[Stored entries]
-- Opening Marker --
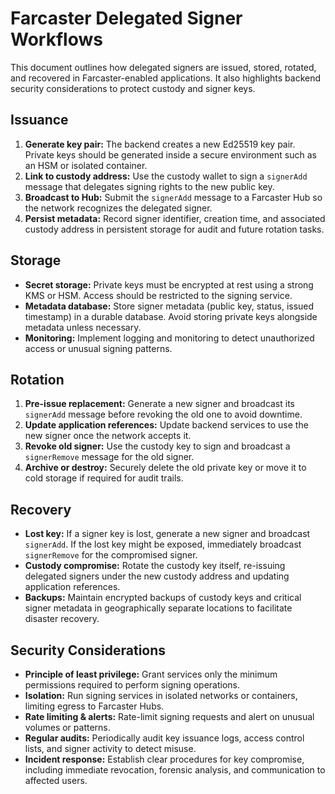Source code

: # Farcaster Delegated Signer Workflows

This document outlines how delegated signers are issued, stored, rotated, and recovered in Farcaster-enabled applications. It also highlights backend security considerations to protect custody and signer keys.

## Issuance
1. **Generate key pair:** The backend creates a new Ed25519 key pair. Private keys should be generated inside a secure environment such as an HSM or isolated container.
2. **Link to custody address:** Use the custody wallet to sign a `signerAdd` message that delegates signing rights to the new public key.
3. **Broadcast to Hub:** Submit the `signerAdd` message to a Farcaster Hub so the network recognizes the delegated signer.
4. **Persist metadata:** Record signer identifier, creation time, and associated custody address in persistent storage for audit and future rotation tasks.

## Storage
- **Secret storage:** Private keys must be encrypted at rest using a strong KMS or HSM. Access should be restricted to the signing service.
- **Metadata database:** Store signer metadata (public key, status, issued timestamp) in a durable database. Avoid storing private keys alongside metadata unless necessary.
- **Monitoring:** Implement logging and monitoring to detect unauthorized access or unusual signing patterns.

## Rotation
1. **Pre-issue replacement:** Generate a new signer and broadcast its `signerAdd` message before revoking the old one to avoid downtime.
2. **Update application references:** Update backend services to use the new signer once the network accepts it.
3. **Revoke old signer:** Use the custody key to sign and broadcast a `signerRemove` message for the old signer.
4. **Archive or destroy:** Securely delete the old private key or move it to cold storage if required for audit trails.

## Recovery
- **Lost key:** If a signer key is lost, generate a new signer and broadcast `signerAdd`. If the lost key might be exposed, immediately broadcast `signerRemove` for the compromised signer.
- **Custody compromise:** Rotate the custody key itself, re-issuing delegated signers under the new custody address and updating application references.
- **Backups:** Maintain encrypted backups of custody keys and critical signer metadata in geographically separate locations to facilitate disaster recovery.

## Security Considerations
- **Principle of least privilege:** Grant services only the minimum permissions required to perform signing operations.
- **Isolation:** Run signing services in isolated networks or containers, limiting egress to Farcaster Hubs.
- **Rate limiting & alerts:** Rate-limit signing requests and alert on unusual volumes or patterns.
- **Regular audits:** Periodically audit key issuance logs, access control lists, and signer activity to detect misuse.
- **Incident response:** Establish clear procedures for key compromise, including immediate revocation, forensic analysis, and communication to affected users.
-- Closing Marker --
▶ **What this task involves**:
What you return should be only the exact lines from the top of the entries through the line with "1. **Generate key", minus the pictures.

▶ **Result for this exercise**:
Source code

: # Farcaster Delegated Signer Workflows

This document outlines how delegated signers are issued, stored, rotated, and recovered in Farcaster-enabled applications. It also highlights backend security considerations to protect custody and signer keys.

## Issuance
1. **Generate key pair:** The backend creates a new Ed25519 key pair. Private keys should be generated inside a secure environment such as an HSM or isolated container.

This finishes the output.